The Stairs of Reconciliation – Graz, Austria - Atlas Obscura

The Stairs of Reconciliation

Double spiral staircases are not unheard of, but they are very rare.  


An architectural and engineering marvel is silently standing within a public building in the old town of Graz. Completed in 1438 under the guidance of Holy Roman Emperor Frederick III, the Burg of Graz was expanded by Frederick’s son, Emperor Maximilian, from 1494-1500. When reopened, officials and civilians marveled at the Doppelwendeltreppe, or “Double Spiral Staircase” that traveled two floors to the top of the tower.

The staircase splits and rejoins several times as it circles upward to the top, and has often been interpreted as a symbol of eternity. Graz people call it the “stairs of reconciliation” for if you go separate ways, you will ultimately reunite.

Built by an unknown architect, the staircase has proven to stand the test of time, and feet, as the Burg is still used for official town purposes today. 

Double spiral staircases are not unheard of, though they are very rare. This one is remarkable for hollow spindles, which feature a remarkable amount of dexterity in engineering.

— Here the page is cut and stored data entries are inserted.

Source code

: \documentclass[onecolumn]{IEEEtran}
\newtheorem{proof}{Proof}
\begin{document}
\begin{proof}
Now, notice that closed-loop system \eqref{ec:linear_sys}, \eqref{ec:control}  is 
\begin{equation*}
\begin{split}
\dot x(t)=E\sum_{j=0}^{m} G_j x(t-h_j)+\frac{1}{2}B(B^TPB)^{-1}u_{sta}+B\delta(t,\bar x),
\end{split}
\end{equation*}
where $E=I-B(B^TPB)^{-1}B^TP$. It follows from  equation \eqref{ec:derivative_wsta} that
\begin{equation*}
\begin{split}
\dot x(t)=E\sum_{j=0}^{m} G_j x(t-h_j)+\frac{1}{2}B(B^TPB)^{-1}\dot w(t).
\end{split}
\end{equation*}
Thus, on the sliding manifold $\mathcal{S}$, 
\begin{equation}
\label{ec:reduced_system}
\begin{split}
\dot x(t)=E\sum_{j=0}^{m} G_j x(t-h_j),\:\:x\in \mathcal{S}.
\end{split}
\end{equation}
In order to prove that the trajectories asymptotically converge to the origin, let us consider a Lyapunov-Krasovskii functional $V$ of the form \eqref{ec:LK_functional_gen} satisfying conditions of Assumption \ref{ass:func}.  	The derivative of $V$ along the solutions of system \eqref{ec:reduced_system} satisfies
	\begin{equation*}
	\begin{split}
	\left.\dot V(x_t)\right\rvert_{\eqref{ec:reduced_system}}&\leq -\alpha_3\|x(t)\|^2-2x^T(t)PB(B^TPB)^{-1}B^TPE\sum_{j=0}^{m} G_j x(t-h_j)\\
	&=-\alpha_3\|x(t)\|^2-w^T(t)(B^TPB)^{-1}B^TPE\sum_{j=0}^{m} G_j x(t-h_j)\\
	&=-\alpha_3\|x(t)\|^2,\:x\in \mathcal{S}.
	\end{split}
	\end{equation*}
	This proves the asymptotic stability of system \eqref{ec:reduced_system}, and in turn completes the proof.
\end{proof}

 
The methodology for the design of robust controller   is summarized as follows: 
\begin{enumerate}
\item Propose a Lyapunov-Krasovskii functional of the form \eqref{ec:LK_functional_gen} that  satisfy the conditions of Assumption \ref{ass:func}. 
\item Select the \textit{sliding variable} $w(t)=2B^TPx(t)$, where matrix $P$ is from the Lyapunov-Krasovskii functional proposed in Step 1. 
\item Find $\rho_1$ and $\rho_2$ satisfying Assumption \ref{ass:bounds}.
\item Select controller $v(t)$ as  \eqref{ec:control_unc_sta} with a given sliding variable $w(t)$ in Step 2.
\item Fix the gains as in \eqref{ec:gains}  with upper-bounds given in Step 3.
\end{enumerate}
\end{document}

The sister staircase of this one was built 50 years prior in Elisabeth Cathedral in Košice, Slovakia, but lacks the grandeur and sophistication of its successor.

Know Before You Go

From the town hall, take a right down Sporgasse, and then another right down Hofgasse. It's on the left side of the road from the Cathedral. Currently it is only accessible Friday through Sunday.